1.1 Disaster Reduction Framework
In May of 1994, United Nations (UN) member states met in Yokohama, Japan, for the World Conference on Natural Disaster Reduction. The Yokohama Strategy and Plan of Action for a Safer World: Guidelines for Natural Disaster Prevention, Preparedness and Mitigation, containing the Principles, the Strategy, and the Plan of Action were adopted at this World Conference on Natural Disaster Reduction.
The following ten Principles were adopted:
- Risk assessment is a required step for the adoption of adequate and successful disaster reduction policies and measures.
- Disaster prevention and preparedness are of primary importance in reducing the need for disaster relief.
- Disaster prevention and preparedness should be considered integral aspects of development policy and planning at national, regional, bilateral, multilateral and international levels.
- The development and strengthening of capacities to prevent, reduce and mitigate disasters is a top priority area to be addressed during the Decade so as to provide a strong basis for follow-up activities to the Decade.
- Early warnings of impending disasters and their effective dissemination using telecommunications, including broadcast services, are key factors to successful disaster prevention and preparedness.
- Preventive measures are most effective when they involve participation at all levels, from the local community through the national government to the regional and international level.
- Vulnerability can be reduced by the application of proper design and patterns of development focused on target groups, by appropriate education and training of the whole community.
- The international community accepts the need to share the necessary technology to prevent, reduce and mitigate disaster; this should be made freely available and in a timely manner as an integral part of technical cooperation.

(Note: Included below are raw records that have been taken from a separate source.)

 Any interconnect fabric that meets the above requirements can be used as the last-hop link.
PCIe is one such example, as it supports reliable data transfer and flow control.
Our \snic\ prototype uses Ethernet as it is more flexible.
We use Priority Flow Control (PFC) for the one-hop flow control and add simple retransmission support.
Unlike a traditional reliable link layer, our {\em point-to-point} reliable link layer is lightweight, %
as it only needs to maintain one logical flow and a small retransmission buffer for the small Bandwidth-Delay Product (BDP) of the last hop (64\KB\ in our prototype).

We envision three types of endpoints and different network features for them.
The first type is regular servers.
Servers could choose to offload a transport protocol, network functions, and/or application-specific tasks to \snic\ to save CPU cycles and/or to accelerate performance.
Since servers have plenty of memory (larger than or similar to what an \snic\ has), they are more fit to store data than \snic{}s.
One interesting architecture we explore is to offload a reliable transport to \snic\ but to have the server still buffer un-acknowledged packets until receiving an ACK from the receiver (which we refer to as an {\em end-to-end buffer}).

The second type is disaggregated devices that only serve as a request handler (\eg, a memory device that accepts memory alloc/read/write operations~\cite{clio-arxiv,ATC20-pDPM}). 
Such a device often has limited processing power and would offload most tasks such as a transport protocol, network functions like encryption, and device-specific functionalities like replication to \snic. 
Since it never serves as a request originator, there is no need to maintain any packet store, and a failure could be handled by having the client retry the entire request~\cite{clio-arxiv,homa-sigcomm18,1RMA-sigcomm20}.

- Environmental protection as a component of sustainable development consistent with poverty alleviation is imperative in the prevention and mitigation of natural disasters.
- Each country bears the primary responsibility for protecting its people, infrastructure, and other national assets from the impact of natural disasters. The international community should demonstrate strong political determination required to mobilize adequate and make efficient use of existing resources, including financial, scientific and technological means, in the field of natural disaster reduction, bearing in mind the needs of the developing countries, particularly the least developed countries.
Disaster Reduction frameworks continued to develop In December of 1999, when the United Nations International Strategy for Disaster Reduction or “UNISDR” was created to respond to a need for mainstreaming disaster risk reduction within the UN's development and other work areas. It serves as the UN system focal point for coordination of disaster reduction and ensures synergies among UN system and regional organizations in disaster reduction activities, and socio-economic and humanitarian activity fields.